- Opening Delimiter -
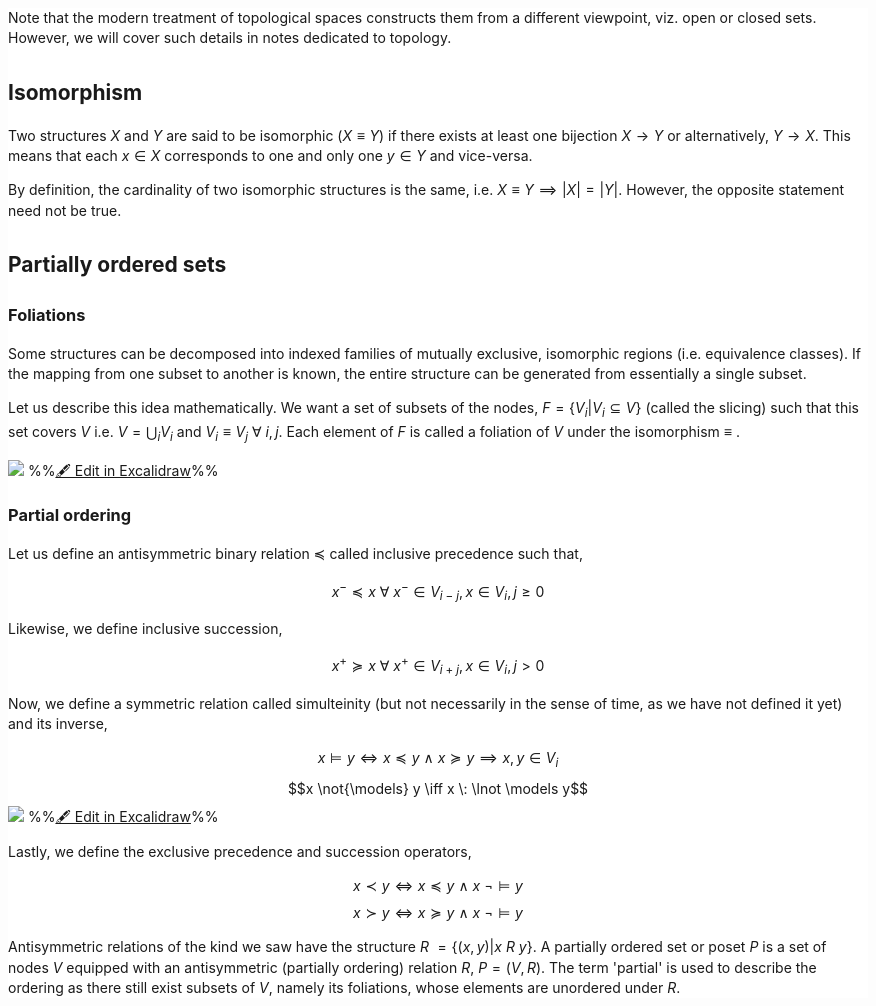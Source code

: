 Note that the modern treatment of topological spaces constructs them from a different viewpoint, viz. open or closed sets. However, we will cover such details in notes dedicated to topology.

## Isomorphism
Two structures $X$ and $Y$ are said to be isomorphic ($X \equiv Y$) if there exists at least one bijection $X \to Y$ or alternatively, $Y \to X$. This means that each $x \in X$ corresponds to one and only one $y \in Y$ and vice-versa.

By definition, the cardinality of two isomorphic structures is the same, i.e. $X \equiv Y \implies \lvert X \rvert = \lvert Y \rvert$. However, the opposite statement need not be true.

## Partially ordered sets
### Foliations
Some structures can be decomposed into indexed families of mutually exclusive, isomorphic regions (i.e. equivalence classes). If the mapping from one subset to another is known, the entire structure can be generated from essentially a single subset.

Let us describe this idea mathematically. We want a set of subsets of the nodes, $F = \left\{ V_i \vert V_i \subseteq V \right\}$ (called the slicing) such that this set covers $V$ i.e. $\displaystyle{ V = \bigcup_i V_i }$ and $V_i \equiv V_j \: \forall \: i,j$. Each element of $F$ is called a foliation of $V$ under the isomorphism $\equiv$ .

![](Drawing%202022-04-29%2019.53.10.excalidraw.svg)
%%[🖋 Edit in Excalidraw](Drawing%202022-04-29%2019.53.10.excalidraw.md)%%

### Partial ordering
Let us define an antisymmetric binary relation $\preceq$ called inclusive precedence such that,

$$x^- \preceq x \: \forall \: x^- \in V_{i-j}, x \in V_i, j \geq 0$$

Likewise, we define inclusive succession,

$$x^+ \succeq x \: \forall \: x^+ \in V_{i+j}, x \in V_i, j > 0$$

Now, we define a symmetric relation called simulteinity (but not necessarily in the sense of time, as we have not defined it yet) and its inverse,

$$x \models y \iff x \preceq y \: \land \: x \succeq y \implies x, y \in V_i$$
$$x \not{\models} y \iff x \: \lnot \models y$$
![](Drawing%202022-04-29%2020.00.14.excalidraw.svg)
%%[🖋 Edit in Excalidraw](Drawing%202022-04-29%2020.00.14.excalidraw.md)%%


Lastly, we define the exclusive precedence and succession operators,

$$x \prec y \iff x \preceq y \: \land \: x \: \lnot \models y$$
$$x \succ y \iff x \succeq y \: \land \: x \: \lnot \models y$$

Antisymmetric relations of the kind we saw have the structure $R \: = \left\{ \left( x, y \right) \vert x \: R \: y \right\}$. A partially ordered set or poset $P$ is a set of nodes $V$ equipped with an antisymmetric (partially ordering) relation $R$, $P = \left( V, R \right)$. The term 'partial' is used to describe the ordering as there still exist subsets of $V$, namely its foliations, whose elements are unordered under $R$.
- Closing Delimiter -
Where a record above holds a picture, drop the picture and print the rest exactly.

Source code

: Note that the modern treatment of topological spaces constructs them from a different viewpoint, viz. open or closed sets. However, we will cover such details in notes dedicated to topology.

## Isomorphism
Two structures $X$ and $Y$ are said to be isomorphic ($X \equiv Y$) if there exists at least one bijection $X \to Y$ or alternatively, $Y \to X$. This means that each $x \in X$ corresponds to one and only one $y \in Y$ and vice-versa.

By definition, the cardinality of two isomorphic structures is the same, i.e. $X \equiv Y \implies \lvert X \rvert = \lvert Y \rvert$. However, the opposite statement need not be true.

## Partially ordered sets
### Foliations
Some structures can be decomposed into indexed families of mutually exclusive, isomorphic regions (i.e. equivalence classes). If the mapping from one subset to another is known, the entire structure can be generated from essentially a single subset.

Let us describe this idea mathematically. We want a set of subsets of the nodes, $F = \left\{ V_i \vert V_i \subseteq V \right\}$ (called the slicing) such that this set covers $V$ i.e. $\displaystyle{ V = \bigcup_i V_i }$ and $V_i \equiv V_j \: \forall \: i,j$. Each element of $F$ is called a foliation of $V$ under the isomorphism $\equiv$ .

![](Drawing%202022-04-29%2019.53.10.excalidraw.svg)
%%[🖋 Edit in Excalidraw](Drawing%202022-04-29%2019.53.10.excalidraw.md)%%

### Partial ordering
Let us define an antisymmetric binary relation $\preceq$ called inclusive precedence such that,

$$x^- \preceq x \: \forall \: x^- \in V_{i-j}, x \in V_i, j \geq 0$$

Likewise, we define inclusive succession,

$$x^+ \succeq x \: \forall \: x^+ \in V_{i+j}, x \in V_i, j > 0$$

Now, we define a symmetric relation called simulteinity (but not necessarily in the sense of time, as we have not defined it yet) and its inverse,

$$x \models y \iff x \preceq y \: \land \: x \succeq y \implies x, y \in V_i$$
$$x \not{\models} y \iff x \: \lnot \models y$$
![](Drawing%202022-04-29%2020.00.14.excalidraw.svg)
%%[🖋 Edit in Excalidraw](Drawing%202022-04-29%2020.00.14.excalidraw.md)%%


Lastly, we define the exclusive precedence and succession operators,

$$x \prec y \iff x \preceq y \: \land \: x \: \lnot \models y$$
$$x \succ y \iff x \succeq y \: \land \: x \: \lnot \models y$$

Antisymmetric relations of the kind we saw have the structure $R \: = \left\{ \left( x, y \right) \vert x \: R \: y \right\}$. A partially ordered set or poset $P$ is a set of nodes $V$ equipped with an antisymmetric (partially ordering) relation $R$, $P = \left( V, R \right)$. The term 'partial' is used to describe the ordering as there still exist subsets of $V$, namely its foliations, whose elements are unordered under $R$.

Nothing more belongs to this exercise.